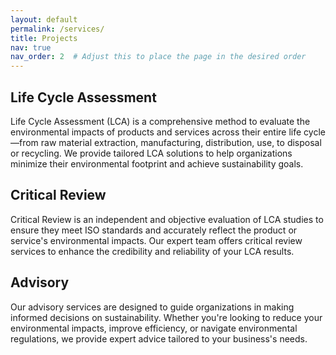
 ```yaml
---
layout: default
permalink: /services/
title: Projects
nav: true
nav_order: 2  # Adjust this to place the page in the desired order
---
```



<h2>Life Cycle Assessment</h2>
<p>
  Life Cycle Assessment (LCA) is a comprehensive method to evaluate the environmental impacts of products and services across their entire life cycle—from raw material extraction, manufacturing, distribution, use, to disposal or recycling. We provide tailored LCA solutions to help organizations minimize their environmental footprint and achieve sustainability goals.
</p>

<h2>Critical Review</h2>
<p>
  Critical Review is an independent and objective evaluation of LCA studies to ensure they meet ISO standards and accurately reflect the product or service's environmental impacts. Our expert team offers critical review services to enhance the credibility and reliability of your LCA results.
</p>

<h2>Advisory</h2>
<p>
  Our advisory services are designed to guide organizations in making informed decisions on sustainability. Whether you're looking to reduce your environmental impacts, improve efficiency, or navigate environmental regulations, we provide expert advice tailored to your business's needs.
</p>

◆ ◆ ◆ ◆

Your task —
Reproduce every line above exactly as written, omitting the images.

Output for this exercise —
 ```yaml
---
layout: default
permalink: /services/
title: Projects
nav: true
nav_order: 2  # Adjust this to place the page in the desired order
---
```



<h2>Life Cycle Assessment</h2>
<p>
  Life Cycle Assessment (LCA) is a comprehensive method to evaluate the environmental impacts of products and services across their entire life cycle—from raw material extraction, manufacturing, distribution, use, to disposal or recycling. We provide tailored LCA solutions to help organizations minimize their environmental footprint and achieve sustainability goals.
</p>

<h2>Critical Review</h2>
<p>
  Critical Review is an independent and objective evaluation of LCA studies to ensure they meet ISO standards and accurately reflect the product or service's environmental impacts. Our expert team offers critical review services to enhance the credibility and reliability of your LCA results.
</p>

<h2>Advisory</h2>
<p>
  Our advisory services are designed to guide organizations in making informed decisions on sustainability. Whether you're looking to reduce your environmental impacts, improve efficiency, or navigate environmental regulations, we provide expert advice tailored to your business's needs.
</p>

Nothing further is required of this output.